─── Stored data

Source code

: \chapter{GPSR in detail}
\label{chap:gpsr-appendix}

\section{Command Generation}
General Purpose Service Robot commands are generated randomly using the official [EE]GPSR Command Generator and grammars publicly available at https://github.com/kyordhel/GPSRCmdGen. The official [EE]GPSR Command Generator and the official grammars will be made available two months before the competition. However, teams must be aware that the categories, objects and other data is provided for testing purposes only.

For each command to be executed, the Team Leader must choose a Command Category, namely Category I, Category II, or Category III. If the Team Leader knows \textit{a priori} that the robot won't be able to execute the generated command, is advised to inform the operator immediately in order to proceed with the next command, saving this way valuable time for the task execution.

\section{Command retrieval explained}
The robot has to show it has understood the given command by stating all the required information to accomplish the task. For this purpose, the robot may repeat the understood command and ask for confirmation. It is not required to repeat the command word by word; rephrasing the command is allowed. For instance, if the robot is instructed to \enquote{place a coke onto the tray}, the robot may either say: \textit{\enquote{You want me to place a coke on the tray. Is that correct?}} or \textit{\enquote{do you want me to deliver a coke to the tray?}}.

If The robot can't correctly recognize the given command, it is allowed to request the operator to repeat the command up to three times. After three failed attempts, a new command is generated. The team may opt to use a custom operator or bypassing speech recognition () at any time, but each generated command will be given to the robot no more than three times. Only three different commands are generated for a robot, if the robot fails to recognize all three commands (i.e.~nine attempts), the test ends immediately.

──────

__What you are asked to do__
The lines you return should be those above that contain the word "allowed", every one of them.

__Answer section__
The robot has to show it has understood the given command by stating all the required information to accomplish the task. For this purpose, the robot may repeat the understood command and ask for confirmation. It is not required to repeat the command word by word; rephrasing the command is allowed. For instance, if the robot is instructed to \enquote{place a coke onto the tray}, the robot may either say: \textit{\enquote{You want me to place a coke on the tray. Is that correct?}} or \textit{\enquote{do you want me to deliver a coke to the tray?}}.
If The robot can't correctly recognize the given command, it is allowed to request the operator to repeat the command up to three times. After three failed attempts, a new command is generated. The team may opt to use a custom operator or bypassing speech recognition () at any time, but each generated command will be given to the robot no more than three times. Only three different commands are generated for a robot, if the robot fails to recognize all three commands (i.e.~nine attempts), the test ends immediately.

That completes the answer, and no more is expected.